Ataco. Caviar, langosta y pastelitos de hojaldre. También hay comida tradicional puertorriqueña. Ya me conocéis, pero por lo menos conseguí que la sirvieran unos tipos con grandes gorros blancos, en platos de porcelana. No puedo dar una fiesta sin mi arroz y mis frijoles.
Después de la cena, Juan y yo cortamos la tarta. Me la da en la boca, y yo se la doy a él. Los flashes brillan. ¡Sonríe! Bebemos champán. Y entonces, sorprendentemente, mi padre se acerca a la mesa.
– Es costumbre -dice con la cabeza agachada como un perrito-, bailar el primer baile con el padre.

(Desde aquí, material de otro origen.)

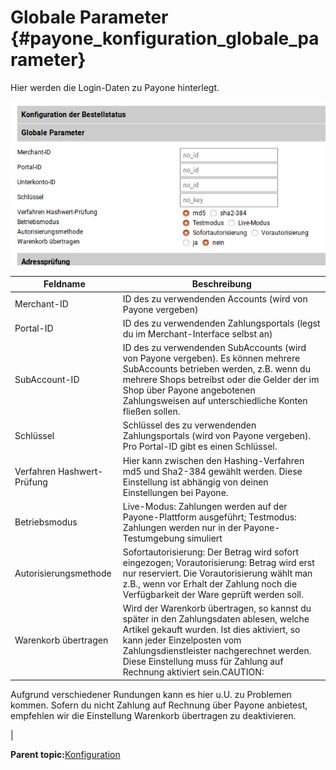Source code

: # Globale Parameter {#payone_konfiguration_globale_parameter}

Hier werden die Login-Daten zu Payone hinterlegt.

![](Bilder/payone/20181001_009.png "Globale Parameter")

|Feldname|Beschreibung|
|--------|------------|
|Merchant-ID|ID des zu verwendenden Accounts \(wird von Payone vergeben\)|
|Portal-ID|ID des zu verwendenden Zahlungsportals \(legst du im Merchant-Interface selbst an\)|
|SubAccount-ID|ID des zu verwendenden SubAccounts \(wird von Payone vergeben\). Es können mehrere SubAccounts betrieben werden, z.B. wenn du mehrere Shops betreibst oder die Gelder der im Shop über Payone angebotenen Zahlungsweisen auf unterschiedliche Konten fließen sollen.|
|Schlüssel|Schlüssel des zu verwendenden Zahlungsportals \(wird von Payone vergeben\). Pro Portal-ID gibt es einen Schlüssel.|
|Verfahren Hashwert-Prüfung|Hier kann zwischen den Hashing-Verfahren md5 und Sha2-384 gewählt werden. Diese Einstellung ist abhängig von deinen Einstellungen bei Payone.|
|Betriebsmodus|Live-Modus: Zahlungen werden auf der Payone-Plattform ausgeführt; Testmodus: Zahlungen werden nur in der Payone-Testumgebung simuliert|
|Autorisierungsmethode|Sofortautorisierung: Der Betrag wird sofort eingezogen; Vorautorisierung: Betrag wird erst nur reserviert. Die Vorautorisierung wählt man z.B., wenn vor Erhalt der Zahlung noch die Verfügbarkeit der Ware geprüft werden soll.|
|Warenkorb übertragen|Wird der Warenkorb übertragen, so kannst du später in den Zahlungsdaten ablesen, welche Artikel gekauft wurden. Ist dies aktiviert, so kann jeder Einzelposten vom Zahlungsdienstleister nachgerechnet werden. Diese Einstellung muss für Zahlung auf Rechnung aktiviert sein.CAUTION:

Aufgrund verschiedener Rundungen kann es hier u.U. zu Problemen kommen. Sofern du nicht Zahlung auf Rechnung über Payone anbietest, empfehlen wir die Einstellung Warenkorb übertragen zu deaktivieren.

|

**Parent topic:**[Konfiguration](7_2_3_10_2_Konfiguration.md)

Mis ojos se inundan de lágrimas cuando tomo su mano y bailamos. Su cuello todavía huele a madera.
– Papá -le digo-, te he echado mucho de menos.

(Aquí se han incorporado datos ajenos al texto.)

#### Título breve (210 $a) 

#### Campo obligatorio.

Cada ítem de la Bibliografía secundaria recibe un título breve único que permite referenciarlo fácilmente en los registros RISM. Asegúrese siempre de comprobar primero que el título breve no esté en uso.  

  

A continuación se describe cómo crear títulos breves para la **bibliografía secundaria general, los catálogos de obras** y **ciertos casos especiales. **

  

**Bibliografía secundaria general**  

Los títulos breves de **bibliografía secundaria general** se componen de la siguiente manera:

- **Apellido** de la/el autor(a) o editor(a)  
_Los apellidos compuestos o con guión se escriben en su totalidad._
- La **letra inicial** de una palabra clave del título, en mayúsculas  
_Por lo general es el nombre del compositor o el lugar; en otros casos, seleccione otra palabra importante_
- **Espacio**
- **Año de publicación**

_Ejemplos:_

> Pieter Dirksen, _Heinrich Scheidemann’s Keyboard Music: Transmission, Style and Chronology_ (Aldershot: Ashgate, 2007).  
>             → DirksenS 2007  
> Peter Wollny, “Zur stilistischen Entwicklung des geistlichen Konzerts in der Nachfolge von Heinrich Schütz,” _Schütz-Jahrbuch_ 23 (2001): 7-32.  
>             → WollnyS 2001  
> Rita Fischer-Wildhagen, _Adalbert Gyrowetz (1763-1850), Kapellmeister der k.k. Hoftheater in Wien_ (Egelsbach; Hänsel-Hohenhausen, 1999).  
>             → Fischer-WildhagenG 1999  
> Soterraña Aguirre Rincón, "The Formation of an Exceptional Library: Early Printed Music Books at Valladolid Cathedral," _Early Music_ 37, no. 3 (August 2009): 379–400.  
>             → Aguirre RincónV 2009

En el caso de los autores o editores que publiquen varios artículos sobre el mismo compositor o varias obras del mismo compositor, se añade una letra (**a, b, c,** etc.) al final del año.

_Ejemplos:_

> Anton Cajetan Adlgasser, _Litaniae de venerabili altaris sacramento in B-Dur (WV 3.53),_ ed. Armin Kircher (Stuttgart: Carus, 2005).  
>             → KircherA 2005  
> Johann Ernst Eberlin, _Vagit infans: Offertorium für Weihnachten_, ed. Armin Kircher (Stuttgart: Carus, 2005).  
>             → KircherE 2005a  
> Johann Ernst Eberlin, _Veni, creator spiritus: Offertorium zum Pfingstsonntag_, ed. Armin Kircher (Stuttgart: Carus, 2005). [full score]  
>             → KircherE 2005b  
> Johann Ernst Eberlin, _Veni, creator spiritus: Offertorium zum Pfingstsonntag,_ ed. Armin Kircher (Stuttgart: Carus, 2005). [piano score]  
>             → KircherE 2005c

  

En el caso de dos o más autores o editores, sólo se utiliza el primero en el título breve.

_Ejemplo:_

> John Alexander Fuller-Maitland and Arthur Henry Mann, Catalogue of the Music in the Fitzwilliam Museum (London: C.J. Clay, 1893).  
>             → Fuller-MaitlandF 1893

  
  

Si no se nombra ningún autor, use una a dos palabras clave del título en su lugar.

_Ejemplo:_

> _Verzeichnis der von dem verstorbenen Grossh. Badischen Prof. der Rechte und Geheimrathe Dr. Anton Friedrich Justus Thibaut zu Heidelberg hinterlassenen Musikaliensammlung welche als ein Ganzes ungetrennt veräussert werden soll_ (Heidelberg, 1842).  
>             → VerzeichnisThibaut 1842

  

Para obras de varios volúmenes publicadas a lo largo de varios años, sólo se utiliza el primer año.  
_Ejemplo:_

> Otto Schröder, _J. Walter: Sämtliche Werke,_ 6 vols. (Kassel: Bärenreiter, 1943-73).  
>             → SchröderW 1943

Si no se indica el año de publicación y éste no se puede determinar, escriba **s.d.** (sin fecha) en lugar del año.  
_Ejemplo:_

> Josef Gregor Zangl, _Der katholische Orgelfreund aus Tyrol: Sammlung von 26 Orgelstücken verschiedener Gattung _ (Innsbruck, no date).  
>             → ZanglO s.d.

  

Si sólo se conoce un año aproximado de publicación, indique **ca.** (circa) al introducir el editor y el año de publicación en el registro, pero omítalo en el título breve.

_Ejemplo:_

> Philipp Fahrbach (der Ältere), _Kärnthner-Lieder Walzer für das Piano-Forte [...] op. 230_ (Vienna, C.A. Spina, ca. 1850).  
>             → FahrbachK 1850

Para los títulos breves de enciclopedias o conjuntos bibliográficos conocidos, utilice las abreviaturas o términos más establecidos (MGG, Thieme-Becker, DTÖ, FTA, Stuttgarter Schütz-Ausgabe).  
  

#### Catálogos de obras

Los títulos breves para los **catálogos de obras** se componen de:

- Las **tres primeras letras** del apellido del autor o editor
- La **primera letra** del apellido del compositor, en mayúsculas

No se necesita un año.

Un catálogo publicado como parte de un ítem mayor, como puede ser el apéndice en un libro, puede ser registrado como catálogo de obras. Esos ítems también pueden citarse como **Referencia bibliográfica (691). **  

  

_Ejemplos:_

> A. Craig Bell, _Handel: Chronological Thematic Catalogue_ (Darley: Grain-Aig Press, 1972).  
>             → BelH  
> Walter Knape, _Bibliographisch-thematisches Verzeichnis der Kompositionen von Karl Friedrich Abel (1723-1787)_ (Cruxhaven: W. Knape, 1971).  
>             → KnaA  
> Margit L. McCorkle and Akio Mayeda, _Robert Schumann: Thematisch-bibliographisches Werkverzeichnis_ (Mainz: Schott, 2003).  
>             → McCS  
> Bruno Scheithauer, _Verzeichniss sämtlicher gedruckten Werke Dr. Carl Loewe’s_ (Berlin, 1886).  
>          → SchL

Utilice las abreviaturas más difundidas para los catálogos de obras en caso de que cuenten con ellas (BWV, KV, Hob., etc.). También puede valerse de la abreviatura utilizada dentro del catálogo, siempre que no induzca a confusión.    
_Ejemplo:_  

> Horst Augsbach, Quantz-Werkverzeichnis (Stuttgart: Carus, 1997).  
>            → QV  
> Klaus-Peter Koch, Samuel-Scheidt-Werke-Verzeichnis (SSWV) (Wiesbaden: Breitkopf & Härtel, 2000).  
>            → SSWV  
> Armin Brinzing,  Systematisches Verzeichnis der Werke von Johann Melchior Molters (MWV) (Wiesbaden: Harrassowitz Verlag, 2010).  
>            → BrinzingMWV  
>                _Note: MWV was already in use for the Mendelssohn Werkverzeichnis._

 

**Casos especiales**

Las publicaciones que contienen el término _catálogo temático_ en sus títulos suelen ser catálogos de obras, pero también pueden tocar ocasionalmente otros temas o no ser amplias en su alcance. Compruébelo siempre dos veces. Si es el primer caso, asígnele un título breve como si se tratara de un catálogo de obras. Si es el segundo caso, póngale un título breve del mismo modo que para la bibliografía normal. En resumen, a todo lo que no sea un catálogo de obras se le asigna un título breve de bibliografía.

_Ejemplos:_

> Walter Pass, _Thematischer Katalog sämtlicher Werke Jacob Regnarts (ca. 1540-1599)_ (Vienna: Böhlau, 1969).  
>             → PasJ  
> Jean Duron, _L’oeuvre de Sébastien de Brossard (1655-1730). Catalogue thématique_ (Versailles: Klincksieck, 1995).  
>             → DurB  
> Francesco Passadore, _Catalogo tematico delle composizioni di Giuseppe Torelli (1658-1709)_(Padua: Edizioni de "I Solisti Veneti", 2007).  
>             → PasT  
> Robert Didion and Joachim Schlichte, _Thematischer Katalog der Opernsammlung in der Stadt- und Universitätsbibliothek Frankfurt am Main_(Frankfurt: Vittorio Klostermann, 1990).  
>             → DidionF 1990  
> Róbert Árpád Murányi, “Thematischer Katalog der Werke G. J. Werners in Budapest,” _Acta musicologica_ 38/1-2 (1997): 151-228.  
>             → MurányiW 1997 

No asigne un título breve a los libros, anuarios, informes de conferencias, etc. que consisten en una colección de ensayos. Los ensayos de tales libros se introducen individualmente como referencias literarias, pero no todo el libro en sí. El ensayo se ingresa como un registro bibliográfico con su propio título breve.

– Perdóname -dice mi padre-. Por todo. Te has convertido en una gran mujer. Estoy orgulloso de ser tu padre.
Miro a Juan cuando pasamos cerca de él, y tiene los ojos húmedos. Sonríe y murmura:
– Te quiero.
Siento la tranquilidad de saber que Juan nunca me abandonará. No importa si acabamos viviendo en mi reformada casa victoriana de Mission Hill durante el resto de nuestras vidas. Le quiero. Es lo único que importa. Por favor, si todas esas estrellas de cine pueden casarse con humildes técnicos, o lo que sea, entonces yo puedo casarme con este maravilloso hombre que llevo adorando diez largos años. Eso es. Diez años. Ah, tenía corazón, mi'ja, todo este tiempo. Tenía corazón. Sólo que estaba hecho añicos.
Me han oído bien. A este hombre, con perilla y esmoquin arrugado, capaz de arreglar cualquier cosa en la casa, cegato, necio y de buen corazón, le he amado durante diez largos, estúpidos y locos años.
Y ahora me he lanzado y lo he hecho.
Ahora tengo que amarlo hasta que me muera.
No conseguí coger el ramo. Pero es por culpa de Usnavys. Esa ama de casa puertorriqueña lo lanzó como una niña.